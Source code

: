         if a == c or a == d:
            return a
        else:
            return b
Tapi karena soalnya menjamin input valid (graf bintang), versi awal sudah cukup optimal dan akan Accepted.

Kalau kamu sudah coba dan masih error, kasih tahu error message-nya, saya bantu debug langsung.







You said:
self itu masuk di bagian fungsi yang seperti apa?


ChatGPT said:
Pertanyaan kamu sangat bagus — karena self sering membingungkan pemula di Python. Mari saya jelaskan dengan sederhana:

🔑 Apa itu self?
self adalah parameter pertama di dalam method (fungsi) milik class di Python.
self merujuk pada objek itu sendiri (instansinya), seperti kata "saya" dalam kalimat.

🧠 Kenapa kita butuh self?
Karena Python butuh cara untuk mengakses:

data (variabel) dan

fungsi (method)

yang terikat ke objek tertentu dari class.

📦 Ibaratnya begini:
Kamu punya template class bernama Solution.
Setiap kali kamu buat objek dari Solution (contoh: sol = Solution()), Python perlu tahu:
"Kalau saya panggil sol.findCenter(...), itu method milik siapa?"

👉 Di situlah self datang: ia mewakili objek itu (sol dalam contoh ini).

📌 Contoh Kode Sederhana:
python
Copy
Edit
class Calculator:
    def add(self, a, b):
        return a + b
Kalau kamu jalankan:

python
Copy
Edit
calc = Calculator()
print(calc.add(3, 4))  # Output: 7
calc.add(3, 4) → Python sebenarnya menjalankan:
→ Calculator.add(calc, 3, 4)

▶ Exercise requirements
A single number is the answer: how many lines of the entries above contain "method"?

▶ Solution below
3